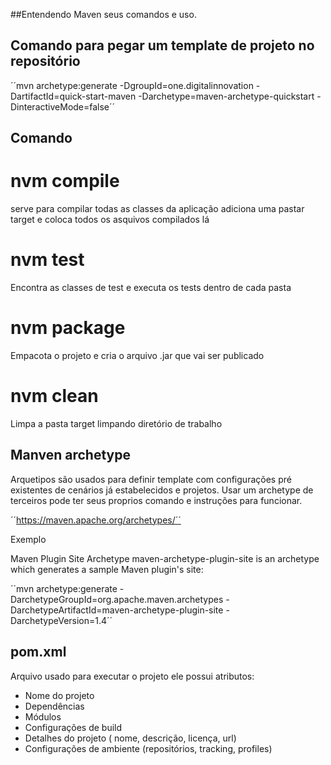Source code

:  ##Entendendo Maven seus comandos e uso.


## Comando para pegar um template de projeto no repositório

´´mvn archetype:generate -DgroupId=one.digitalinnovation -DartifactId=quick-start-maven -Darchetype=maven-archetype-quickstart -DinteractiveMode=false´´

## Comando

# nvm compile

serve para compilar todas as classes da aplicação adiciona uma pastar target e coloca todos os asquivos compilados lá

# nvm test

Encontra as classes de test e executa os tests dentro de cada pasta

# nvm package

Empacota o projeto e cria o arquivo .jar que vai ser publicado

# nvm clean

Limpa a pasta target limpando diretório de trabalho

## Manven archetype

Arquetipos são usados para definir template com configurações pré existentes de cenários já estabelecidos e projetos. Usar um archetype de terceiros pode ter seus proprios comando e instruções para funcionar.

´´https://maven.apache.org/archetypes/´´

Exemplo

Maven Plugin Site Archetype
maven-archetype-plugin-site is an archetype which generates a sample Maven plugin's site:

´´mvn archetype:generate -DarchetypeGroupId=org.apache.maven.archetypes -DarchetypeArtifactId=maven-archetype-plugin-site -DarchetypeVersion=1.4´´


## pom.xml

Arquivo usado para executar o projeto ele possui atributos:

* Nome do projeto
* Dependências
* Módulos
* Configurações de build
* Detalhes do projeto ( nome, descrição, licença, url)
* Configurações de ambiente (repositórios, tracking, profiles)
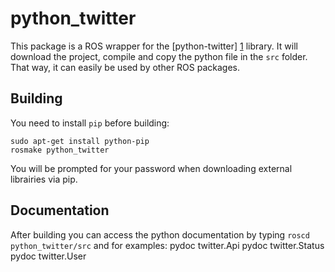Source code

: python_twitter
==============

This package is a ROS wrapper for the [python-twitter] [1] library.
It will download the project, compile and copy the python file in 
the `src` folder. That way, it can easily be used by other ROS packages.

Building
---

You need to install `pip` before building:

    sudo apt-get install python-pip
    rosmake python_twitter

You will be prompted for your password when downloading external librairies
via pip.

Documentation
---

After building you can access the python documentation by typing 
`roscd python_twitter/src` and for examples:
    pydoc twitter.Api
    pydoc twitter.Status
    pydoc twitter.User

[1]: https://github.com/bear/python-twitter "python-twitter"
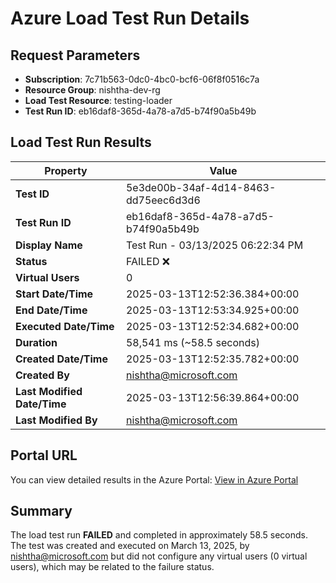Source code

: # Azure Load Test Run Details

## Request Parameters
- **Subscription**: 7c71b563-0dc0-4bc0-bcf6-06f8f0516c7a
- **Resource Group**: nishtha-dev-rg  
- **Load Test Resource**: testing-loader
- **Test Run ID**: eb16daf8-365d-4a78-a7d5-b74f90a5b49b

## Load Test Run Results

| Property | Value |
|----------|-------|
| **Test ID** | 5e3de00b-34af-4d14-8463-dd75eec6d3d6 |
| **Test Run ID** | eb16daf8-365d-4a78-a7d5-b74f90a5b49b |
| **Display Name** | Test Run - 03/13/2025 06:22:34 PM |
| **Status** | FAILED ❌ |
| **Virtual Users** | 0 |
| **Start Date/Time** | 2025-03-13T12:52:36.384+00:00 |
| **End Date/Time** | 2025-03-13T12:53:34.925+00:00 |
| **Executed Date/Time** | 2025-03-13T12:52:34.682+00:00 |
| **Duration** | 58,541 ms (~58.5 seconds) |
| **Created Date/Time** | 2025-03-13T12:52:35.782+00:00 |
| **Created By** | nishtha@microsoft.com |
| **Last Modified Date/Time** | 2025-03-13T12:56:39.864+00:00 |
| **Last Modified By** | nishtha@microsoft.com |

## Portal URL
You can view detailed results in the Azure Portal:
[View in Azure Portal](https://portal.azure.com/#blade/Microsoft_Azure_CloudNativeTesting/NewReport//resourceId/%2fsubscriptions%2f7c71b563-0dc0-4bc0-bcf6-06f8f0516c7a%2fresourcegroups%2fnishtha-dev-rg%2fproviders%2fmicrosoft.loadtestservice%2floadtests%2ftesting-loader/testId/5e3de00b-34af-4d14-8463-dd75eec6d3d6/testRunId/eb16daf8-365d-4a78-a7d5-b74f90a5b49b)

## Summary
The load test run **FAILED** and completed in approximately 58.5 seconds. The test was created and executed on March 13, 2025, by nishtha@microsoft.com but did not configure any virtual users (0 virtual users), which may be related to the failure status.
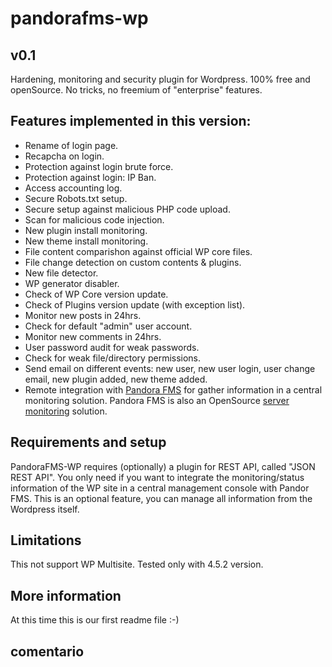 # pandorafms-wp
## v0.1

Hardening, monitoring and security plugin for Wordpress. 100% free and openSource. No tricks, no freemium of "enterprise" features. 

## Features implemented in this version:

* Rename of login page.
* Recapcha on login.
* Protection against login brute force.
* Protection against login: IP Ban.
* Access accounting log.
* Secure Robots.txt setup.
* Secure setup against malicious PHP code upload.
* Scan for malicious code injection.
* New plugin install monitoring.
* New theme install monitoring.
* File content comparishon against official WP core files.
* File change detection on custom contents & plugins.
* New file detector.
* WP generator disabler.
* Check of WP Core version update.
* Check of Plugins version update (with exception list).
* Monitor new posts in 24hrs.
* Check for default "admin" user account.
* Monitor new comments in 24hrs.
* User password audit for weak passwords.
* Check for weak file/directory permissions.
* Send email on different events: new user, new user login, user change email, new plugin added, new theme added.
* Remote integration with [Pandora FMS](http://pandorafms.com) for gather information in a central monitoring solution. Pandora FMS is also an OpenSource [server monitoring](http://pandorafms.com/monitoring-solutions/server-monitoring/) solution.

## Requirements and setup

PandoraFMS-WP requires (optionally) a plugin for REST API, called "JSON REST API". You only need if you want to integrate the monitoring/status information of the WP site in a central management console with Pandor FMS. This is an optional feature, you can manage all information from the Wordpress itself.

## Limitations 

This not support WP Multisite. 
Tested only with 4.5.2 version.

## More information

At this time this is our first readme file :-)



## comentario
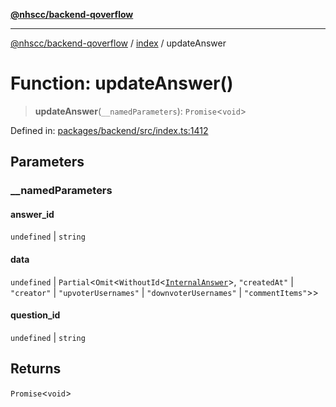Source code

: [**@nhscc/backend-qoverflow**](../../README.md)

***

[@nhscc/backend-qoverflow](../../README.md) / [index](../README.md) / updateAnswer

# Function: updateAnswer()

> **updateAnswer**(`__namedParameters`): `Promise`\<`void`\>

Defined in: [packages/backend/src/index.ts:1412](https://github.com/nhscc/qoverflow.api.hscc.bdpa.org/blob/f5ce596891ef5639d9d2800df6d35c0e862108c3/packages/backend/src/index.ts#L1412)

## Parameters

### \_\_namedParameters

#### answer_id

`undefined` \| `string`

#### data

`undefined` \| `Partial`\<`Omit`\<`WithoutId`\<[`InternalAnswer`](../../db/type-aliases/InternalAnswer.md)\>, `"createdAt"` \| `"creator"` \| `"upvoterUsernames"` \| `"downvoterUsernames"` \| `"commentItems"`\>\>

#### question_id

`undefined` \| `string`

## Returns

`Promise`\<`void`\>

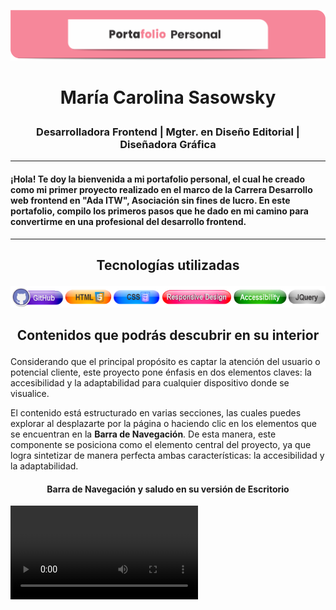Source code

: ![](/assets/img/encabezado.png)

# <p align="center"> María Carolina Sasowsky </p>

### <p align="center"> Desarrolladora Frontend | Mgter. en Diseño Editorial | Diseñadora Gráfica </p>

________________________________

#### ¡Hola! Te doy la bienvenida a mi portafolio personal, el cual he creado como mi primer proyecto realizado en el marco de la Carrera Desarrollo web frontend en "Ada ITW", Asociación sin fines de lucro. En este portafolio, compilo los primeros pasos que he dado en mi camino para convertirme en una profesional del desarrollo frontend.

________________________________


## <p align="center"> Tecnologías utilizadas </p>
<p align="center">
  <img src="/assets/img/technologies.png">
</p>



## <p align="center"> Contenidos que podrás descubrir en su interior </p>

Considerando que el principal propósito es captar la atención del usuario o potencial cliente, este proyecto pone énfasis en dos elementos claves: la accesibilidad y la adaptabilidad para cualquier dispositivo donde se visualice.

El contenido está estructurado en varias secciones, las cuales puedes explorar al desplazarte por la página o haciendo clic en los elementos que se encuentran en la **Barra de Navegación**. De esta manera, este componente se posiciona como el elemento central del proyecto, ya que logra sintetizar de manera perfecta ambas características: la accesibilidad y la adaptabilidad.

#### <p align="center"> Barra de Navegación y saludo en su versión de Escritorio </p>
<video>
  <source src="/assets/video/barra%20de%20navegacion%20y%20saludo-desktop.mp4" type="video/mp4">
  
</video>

-------

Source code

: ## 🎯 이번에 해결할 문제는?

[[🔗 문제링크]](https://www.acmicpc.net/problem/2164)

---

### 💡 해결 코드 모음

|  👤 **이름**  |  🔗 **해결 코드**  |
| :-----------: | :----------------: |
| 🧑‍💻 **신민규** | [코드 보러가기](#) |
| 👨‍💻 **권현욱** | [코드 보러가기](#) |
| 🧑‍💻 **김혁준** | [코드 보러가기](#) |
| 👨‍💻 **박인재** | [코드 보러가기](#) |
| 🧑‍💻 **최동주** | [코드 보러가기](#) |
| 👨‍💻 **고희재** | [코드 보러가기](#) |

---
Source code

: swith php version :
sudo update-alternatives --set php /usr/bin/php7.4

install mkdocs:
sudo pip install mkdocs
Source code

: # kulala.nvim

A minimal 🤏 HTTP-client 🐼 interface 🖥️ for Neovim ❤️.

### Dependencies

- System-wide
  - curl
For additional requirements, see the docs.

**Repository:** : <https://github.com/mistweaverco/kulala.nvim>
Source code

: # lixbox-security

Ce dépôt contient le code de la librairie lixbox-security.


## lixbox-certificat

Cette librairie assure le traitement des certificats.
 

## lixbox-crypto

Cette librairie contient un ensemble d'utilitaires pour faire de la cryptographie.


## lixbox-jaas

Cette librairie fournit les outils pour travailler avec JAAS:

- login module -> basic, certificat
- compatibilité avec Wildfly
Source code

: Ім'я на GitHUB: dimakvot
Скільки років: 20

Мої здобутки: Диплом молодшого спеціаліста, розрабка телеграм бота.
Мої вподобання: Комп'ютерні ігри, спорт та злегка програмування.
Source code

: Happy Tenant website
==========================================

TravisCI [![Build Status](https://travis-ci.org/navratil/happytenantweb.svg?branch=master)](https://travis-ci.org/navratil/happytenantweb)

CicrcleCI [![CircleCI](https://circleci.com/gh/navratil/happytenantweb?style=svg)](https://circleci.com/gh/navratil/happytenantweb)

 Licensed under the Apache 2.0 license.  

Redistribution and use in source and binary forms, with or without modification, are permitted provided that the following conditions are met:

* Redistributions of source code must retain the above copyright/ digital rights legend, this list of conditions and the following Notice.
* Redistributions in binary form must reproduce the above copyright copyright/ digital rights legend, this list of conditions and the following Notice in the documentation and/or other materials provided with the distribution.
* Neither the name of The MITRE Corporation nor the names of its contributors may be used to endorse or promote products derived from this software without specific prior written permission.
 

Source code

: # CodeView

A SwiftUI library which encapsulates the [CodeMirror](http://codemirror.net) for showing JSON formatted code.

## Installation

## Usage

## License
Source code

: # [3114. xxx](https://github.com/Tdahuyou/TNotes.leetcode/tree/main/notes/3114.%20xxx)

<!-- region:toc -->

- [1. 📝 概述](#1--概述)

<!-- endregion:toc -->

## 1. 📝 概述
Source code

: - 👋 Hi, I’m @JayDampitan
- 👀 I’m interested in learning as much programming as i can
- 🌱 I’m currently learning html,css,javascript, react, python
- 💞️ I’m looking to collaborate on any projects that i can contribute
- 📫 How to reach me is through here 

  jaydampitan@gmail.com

-------

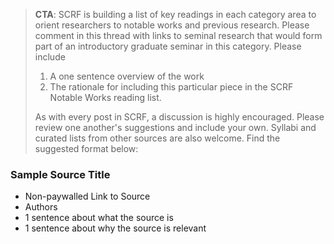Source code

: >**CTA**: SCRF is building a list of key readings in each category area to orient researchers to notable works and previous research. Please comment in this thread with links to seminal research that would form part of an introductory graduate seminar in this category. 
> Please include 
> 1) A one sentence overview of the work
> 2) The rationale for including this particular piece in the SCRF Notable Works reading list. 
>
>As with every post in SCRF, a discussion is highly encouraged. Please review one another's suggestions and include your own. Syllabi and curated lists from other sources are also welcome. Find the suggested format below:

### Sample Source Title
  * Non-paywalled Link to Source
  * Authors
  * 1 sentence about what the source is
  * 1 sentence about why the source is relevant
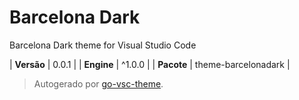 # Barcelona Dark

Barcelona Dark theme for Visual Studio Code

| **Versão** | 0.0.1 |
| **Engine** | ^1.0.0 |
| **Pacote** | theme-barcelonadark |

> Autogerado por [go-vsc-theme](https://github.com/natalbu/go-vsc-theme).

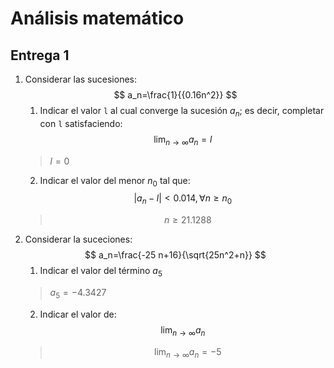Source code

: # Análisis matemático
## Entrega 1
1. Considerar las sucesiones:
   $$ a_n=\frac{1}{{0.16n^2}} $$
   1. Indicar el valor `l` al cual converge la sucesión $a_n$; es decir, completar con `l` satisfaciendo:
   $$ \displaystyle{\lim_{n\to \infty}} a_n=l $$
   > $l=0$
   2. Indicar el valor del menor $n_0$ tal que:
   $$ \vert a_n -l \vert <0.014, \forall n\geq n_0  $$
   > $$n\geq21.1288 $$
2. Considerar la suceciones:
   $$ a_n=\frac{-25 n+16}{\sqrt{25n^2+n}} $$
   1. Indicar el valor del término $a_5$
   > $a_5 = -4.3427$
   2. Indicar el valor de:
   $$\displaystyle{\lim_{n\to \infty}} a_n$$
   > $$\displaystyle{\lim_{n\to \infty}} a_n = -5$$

-------

What to do – Among the entries above, copy exactly the stretch from the line holding "pydoc twitter.Status" through the line holding "Hardening, monitoring and", leaving out any pictures.

Your response –
    pydoc twitter.Status
    pydoc twitter.User

[1]: https://github.com/bear/python-twitter "python-twitter"
Source code

: # Azure Load Test Run Details

## Request Parameters
- **Subscription**: 7c71b563-0dc0-4bc0-bcf6-06f8f0516c7a
- **Resource Group**: nishtha-dev-rg  
- **Load Test Resource**: testing-loader
- **Test Run ID**: eb16daf8-365d-4a78-a7d5-b74f90a5b49b

## Load Test Run Results

| Property | Value |
|----------|-------|
| **Test ID** | 5e3de00b-34af-4d14-8463-dd75eec6d3d6 |
| **Test Run ID** | eb16daf8-365d-4a78-a7d5-b74f90a5b49b |
| **Display Name** | Test Run - 03/13/2025 06:22:34 PM |
| **Status** | FAILED ❌ |
| **Virtual Users** | 0 |
| **Start Date/Time** | 2025-03-13T12:52:36.384+00:00 |
| **End Date/Time** | 2025-03-13T12:53:34.925+00:00 |
| **Executed Date/Time** | 2025-03-13T12:52:34.682+00:00 |
| **Duration** | 58,541 ms (~58.5 seconds) |
| **Created Date/Time** | 2025-03-13T12:52:35.782+00:00 |
| **Created By** | nishtha@microsoft.com |
| **Last Modified Date/Time** | 2025-03-13T12:56:39.864+00:00 |
| **Last Modified By** | nishtha@microsoft.com |

## Portal URL
You can view detailed results in the Azure Portal:
[View in Azure Portal](https://portal.azure.com/#blade/Microsoft_Azure_CloudNativeTesting/NewReport//resourceId/%2fsubscriptions%2f7c71b563-0dc0-4bc0-bcf6-06f8f0516c7a%2fresourcegroups%2fnishtha-dev-rg%2fproviders%2fmicrosoft.loadtestservice%2floadtests%2ftesting-loader/testId/5e3de00b-34af-4d14-8463-dd75eec6d3d6/testRunId/eb16daf8-365d-4a78-a7d5-b74f90a5b49b)

## Summary
The load test run **FAILED** and completed in approximately 58.5 seconds. The test was created and executed on March 13, 2025, by nishtha@microsoft.com but did not configure any virtual users (0 virtual users), which may be related to the failure status.
 # pandorafms-wp
## v0.1

Hardening, monitoring and security plugin for Wordpress. 100% free and openSource. No tricks, no freemium of "enterprise" features. 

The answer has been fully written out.